-- Opening Marker --

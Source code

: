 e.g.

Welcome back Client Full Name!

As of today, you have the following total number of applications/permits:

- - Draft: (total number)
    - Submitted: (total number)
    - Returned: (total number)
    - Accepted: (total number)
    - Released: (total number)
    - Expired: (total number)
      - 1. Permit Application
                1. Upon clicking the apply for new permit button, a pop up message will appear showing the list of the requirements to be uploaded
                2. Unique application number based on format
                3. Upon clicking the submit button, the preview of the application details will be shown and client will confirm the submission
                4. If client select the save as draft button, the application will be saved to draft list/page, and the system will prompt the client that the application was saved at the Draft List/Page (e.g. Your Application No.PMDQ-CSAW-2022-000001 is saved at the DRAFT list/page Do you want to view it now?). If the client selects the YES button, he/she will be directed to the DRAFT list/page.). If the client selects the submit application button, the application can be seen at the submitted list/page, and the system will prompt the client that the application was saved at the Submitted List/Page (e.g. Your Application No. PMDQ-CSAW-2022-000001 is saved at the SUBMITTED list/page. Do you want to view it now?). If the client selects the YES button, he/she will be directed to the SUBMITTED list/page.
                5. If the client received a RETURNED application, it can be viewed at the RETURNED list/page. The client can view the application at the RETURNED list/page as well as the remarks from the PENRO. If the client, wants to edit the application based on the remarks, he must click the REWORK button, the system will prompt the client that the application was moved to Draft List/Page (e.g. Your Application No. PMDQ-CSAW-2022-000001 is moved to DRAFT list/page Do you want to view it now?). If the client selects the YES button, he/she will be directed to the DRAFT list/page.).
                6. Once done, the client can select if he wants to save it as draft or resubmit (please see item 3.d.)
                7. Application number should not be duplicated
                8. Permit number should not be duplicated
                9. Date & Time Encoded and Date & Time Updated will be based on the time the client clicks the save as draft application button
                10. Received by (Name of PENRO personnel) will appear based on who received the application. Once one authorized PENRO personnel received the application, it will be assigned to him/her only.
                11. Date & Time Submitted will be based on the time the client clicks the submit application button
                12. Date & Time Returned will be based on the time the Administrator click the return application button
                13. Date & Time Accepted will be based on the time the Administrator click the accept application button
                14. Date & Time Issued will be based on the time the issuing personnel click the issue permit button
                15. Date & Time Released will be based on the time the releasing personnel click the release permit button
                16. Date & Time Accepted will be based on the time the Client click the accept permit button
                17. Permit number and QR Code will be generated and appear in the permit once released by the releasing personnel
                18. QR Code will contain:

-- Closing Marker --

WORK REQUIRED
In the data above, how many lines hold the string "appear"? Give the number by itself.

ANSWER SPACE
3